The fundamental problem is structural: when you deposit your crypto on an exchange, it’s no longer your crypto. Legally, you become a creditor of the company. If it goes bankrupt, misuses your funds, or gets hacked, you have no guarantee of recovering your assets. The saying “Not your keys, not your coins” isn’t a cliche — it’s a legal reality.

CeFi verdict

CeFi remains relevant for absolute beginners who want to explore crypto yield with a limited amount. Depositing the equivalent of $100 to $500 on Binance Earn to understand the mechanics is reasonable. However, entrusting a significant share of your crypto portfolio to a centralized intermediary is a risk that the events of 2022 made unacceptable for any informed investor. The transition to non-custodial solutions (DeFi lending, staking) should be the next step.

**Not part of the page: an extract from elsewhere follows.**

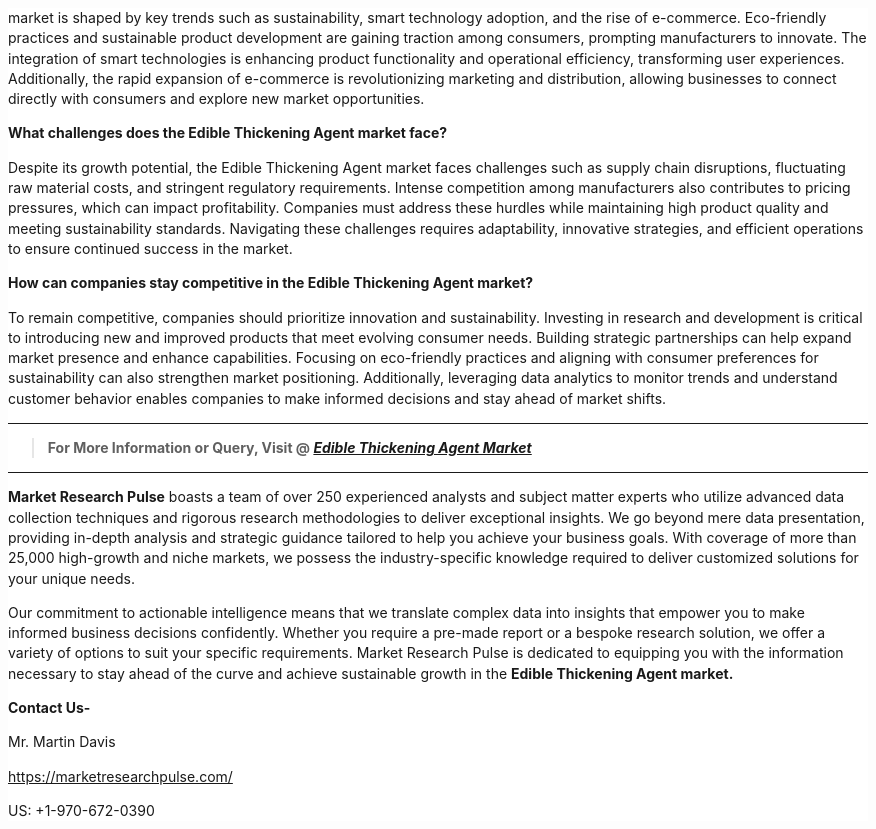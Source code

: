 market is shaped by key trends such as sustainability, smart technology adoption, and the rise of e-commerce. Eco-friendly practices and sustainable product development are gaining traction among consumers, prompting manufacturers to innovate. The integration of smart technologies is enhancing product functionality and operational efficiency, transforming user experiences. Additionally, the rapid expansion of e-commerce is revolutionizing marketing and distribution, allowing businesses to connect directly with consumers and explore new market opportunities.</p><p><strong>What challenges does the Edible Thickening Agent market face?</strong></p><p>Despite its growth potential, the Edible Thickening Agent market faces challenges such as supply chain disruptions, fluctuating raw material costs, and stringent regulatory requirements. Intense competition among manufacturers also contributes to pricing pressures, which can impact profitability. Companies must address these hurdles while maintaining high product quality and meeting sustainability standards. Navigating these challenges requires adaptability, innovative strategies, and efficient operations to ensure continued success in the market.</p><p><strong>How can companies stay competitive in the Edible Thickening Agent market?</strong></p><p>To remain competitive, companies should prioritize innovation and sustainability. Investing in research and development is critical to introducing new and improved products that meet evolving consumer needs. Building strategic partnerships can help expand market presence and enhance capabilities. Focusing on eco-friendly practices and aligning with consumer preferences for sustainability can also strengthen market positioning. Additionally, leveraging data analytics to monitor trends and understand customer behavior enables companies to make informed decisions and stay ahead of market shifts.</p><hr /><blockquote><p><strong>For More Information or Query, Visit @&nbsp;<em><a href="https://marketresearchpulse.com/report/127525/edible-thickening-agent-market?utm_source=Linkedin&utm_medium=0110">Edible Thickening Agent Market</a></em></strong></p></blockquote><hr /><p><strong>Market Research Pulse</strong> boasts a team of over 250 experienced analysts and subject matter experts who utilize advanced data collection techniques and rigorous research methodologies to deliver exceptional insights. We go beyond mere data presentation, providing in-depth analysis and strategic guidance tailored to help you achieve your business goals. With coverage of more than 25,000 high-growth and niche markets, we possess the industry-specific knowledge required to deliver customized solutions for your unique needs.</p><p>Our commitment to actionable intelligence means that we translate complex data into insights that empower you to make informed business decisions confidently. Whether you require a pre-made report or a bespoke research solution, we offer a variety of options to suit your specific requirements. Market Research Pulse is dedicated to equipping you with the information necessary to stay ahead of the curve and achieve sustainable growth in the <strong>Edible Thickening Agent market.</strong></p><p><strong>Contact Us-</strong></p><p>Mr. Martin Davis</p><p>https://marketresearchpulse.com/</p><p>US: +1-970-672-0390</p>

DeFi Lending: Aave, Morpho, Compound — transparent yield

DeFi lending lets you lend your crypto through audited smart contracts, without intermediaries, and earn 2 to 5% APY on stablecoins — all while retaining control of your funds from your non-custodial wallet. It’s the yield method that offers the best balance between security, transparency and returns in 2026.

The mechanism is elegant in its simplicity: you deposit your crypto (stablecoins, ETH, wBTC) into a lending protocol. These funds are made available to borrowers, who must deposit collateral worth more than the amount borrowed (over-collateralization). Interest rates adjust automatically based on supply and demand. No human intervenes — everything is managed by code.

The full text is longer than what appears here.